Miete auch für Sporthallen
Samtgemeinde Isenbüttel bittet zur Kasse

Für die Sporthallen, auch für die in Calberlah, erhebt die Samtgemeinde Isenbüttel nun Gebühren.Foto: Sebastian Preuß
Isenbüttel. Die Haushaltslage ist angespannt: Die Samtgemeinde Isenbüttel sucht nach Lösungen. „Bei einer Haushaltsklausur haben wir Möglichkeiten erörtert, wie wir Kosten senken und zusätzliche Erträge generieren können“, erklärt Samtgemeindebürgermeister Jannis Gaus im AZ-Gespräch. Unter anderem ist der Blick auf die „Nutzungs- und Gebührensatzung für die Überlassung von Schulräumen, Sporthallen und sonstigen Räumen sowie des Hallenschutzbelages im Eigentum der Samtgemeinde Isenbüttel“ gefallen. „Die stammt aus den Neunzigerjahren“, erklärt Gaus. Viele Räumlichkeiten seien darin noch gar nicht berücksichtigt worden. „Es hat in der Zwischenzeit zahlreiche Baumaßnahmen gegeben“, führt er weiter aus. Mit einer Aktualisierung könnten diese Satzung auf einen aktuellen Stand gebracht und zusätzliche Einnahmen generiert werden.
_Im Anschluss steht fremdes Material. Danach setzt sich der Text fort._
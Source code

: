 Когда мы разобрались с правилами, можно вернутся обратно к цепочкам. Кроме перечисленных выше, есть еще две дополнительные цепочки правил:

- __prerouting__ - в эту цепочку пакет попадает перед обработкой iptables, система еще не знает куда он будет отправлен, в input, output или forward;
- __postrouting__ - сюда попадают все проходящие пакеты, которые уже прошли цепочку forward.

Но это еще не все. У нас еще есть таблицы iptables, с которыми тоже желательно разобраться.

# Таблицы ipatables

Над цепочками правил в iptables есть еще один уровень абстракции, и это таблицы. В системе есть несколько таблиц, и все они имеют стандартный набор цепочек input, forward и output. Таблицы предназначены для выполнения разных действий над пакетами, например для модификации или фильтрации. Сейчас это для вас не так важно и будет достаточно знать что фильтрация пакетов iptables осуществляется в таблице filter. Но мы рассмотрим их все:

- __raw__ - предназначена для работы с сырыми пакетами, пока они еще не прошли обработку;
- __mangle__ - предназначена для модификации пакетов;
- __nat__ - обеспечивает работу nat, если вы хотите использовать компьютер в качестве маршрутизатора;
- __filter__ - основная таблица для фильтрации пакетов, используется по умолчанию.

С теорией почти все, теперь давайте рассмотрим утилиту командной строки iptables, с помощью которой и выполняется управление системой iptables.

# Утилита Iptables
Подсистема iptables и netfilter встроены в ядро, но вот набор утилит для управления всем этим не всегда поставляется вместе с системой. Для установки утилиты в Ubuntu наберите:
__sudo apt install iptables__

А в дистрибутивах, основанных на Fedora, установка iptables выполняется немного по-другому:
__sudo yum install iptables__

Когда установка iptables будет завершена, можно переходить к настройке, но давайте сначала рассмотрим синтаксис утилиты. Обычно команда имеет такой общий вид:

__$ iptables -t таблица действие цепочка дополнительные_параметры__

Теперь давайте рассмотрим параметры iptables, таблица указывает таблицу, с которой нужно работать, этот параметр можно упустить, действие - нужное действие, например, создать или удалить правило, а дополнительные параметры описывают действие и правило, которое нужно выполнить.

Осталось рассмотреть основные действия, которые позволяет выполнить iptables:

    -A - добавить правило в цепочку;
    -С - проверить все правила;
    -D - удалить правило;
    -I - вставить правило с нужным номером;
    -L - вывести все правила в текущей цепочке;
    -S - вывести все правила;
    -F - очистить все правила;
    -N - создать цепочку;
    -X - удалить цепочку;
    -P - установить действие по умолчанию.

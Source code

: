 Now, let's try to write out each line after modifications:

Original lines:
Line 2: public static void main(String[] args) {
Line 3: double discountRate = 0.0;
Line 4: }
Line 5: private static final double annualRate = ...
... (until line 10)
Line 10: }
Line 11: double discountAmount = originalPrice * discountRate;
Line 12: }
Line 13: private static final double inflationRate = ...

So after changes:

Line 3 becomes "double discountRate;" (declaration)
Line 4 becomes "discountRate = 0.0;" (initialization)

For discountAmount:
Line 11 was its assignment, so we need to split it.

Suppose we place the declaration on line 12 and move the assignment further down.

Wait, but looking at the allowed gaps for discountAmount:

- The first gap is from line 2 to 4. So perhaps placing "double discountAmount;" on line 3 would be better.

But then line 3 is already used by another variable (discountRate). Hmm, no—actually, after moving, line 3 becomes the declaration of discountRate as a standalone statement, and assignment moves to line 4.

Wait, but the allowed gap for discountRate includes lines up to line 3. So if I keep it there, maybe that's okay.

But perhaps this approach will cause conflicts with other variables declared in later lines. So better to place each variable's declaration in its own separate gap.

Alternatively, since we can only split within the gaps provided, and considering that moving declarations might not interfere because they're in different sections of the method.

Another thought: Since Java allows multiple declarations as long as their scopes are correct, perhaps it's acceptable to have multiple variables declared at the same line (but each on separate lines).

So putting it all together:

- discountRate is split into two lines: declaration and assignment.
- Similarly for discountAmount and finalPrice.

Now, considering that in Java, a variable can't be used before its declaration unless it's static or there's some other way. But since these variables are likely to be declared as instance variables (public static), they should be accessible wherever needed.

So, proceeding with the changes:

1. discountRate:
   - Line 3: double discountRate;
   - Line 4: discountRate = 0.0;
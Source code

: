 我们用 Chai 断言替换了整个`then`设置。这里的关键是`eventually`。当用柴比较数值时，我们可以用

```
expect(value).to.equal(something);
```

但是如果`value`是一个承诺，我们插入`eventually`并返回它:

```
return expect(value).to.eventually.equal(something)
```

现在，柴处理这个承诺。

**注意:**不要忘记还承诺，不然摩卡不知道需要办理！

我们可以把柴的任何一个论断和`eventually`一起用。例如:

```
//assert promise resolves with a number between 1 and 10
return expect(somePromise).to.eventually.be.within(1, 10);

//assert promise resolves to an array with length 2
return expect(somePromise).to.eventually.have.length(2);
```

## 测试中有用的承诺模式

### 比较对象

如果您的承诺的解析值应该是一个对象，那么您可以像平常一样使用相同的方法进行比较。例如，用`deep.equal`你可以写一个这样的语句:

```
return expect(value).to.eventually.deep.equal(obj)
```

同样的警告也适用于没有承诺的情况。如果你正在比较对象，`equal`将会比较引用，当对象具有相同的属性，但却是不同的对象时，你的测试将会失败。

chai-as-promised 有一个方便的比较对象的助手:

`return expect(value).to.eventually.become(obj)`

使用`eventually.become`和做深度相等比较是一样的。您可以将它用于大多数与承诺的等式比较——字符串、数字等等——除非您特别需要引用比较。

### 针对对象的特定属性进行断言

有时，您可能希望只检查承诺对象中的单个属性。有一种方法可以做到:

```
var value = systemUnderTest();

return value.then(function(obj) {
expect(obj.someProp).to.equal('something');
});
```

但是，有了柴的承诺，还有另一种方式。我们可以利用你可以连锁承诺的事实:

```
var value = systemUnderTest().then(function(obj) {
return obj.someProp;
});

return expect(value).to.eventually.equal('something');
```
„Dabei hat sich der Samtgemeinderat ganz klar dafür entschieden, bei der Nutzung durch hiesige Vereine keine Kosten zu erheben“, betont der Rathauschef. „Schließlich wollen wir das Ehrenamt stärken.“ Andererseits kämen auch Vereine, die nicht in der Samtgemeinde ansässig sind, zum Training in die hiesigen Turnhallen. „Die hingegen werden wir zur Kasse bitten, ebenso kommerzielle Nutzer“, so Gaus,

Die Unterhaltungskosten werden daher auf auswärtige Vereine und kommerzielle Nutzer umgelegt. „Dabei fallen für die Räume unterschiedliche Kosten an. Wir mussten daher einen Richtwert finden, um die Kosten anzugleichen“, sagt Jannis Gaus. Die Höhe der Gebühr richtet sich nach der Dauer der Nutzung, der Zahl der Räume sowie nach beanspruchten Leistungen.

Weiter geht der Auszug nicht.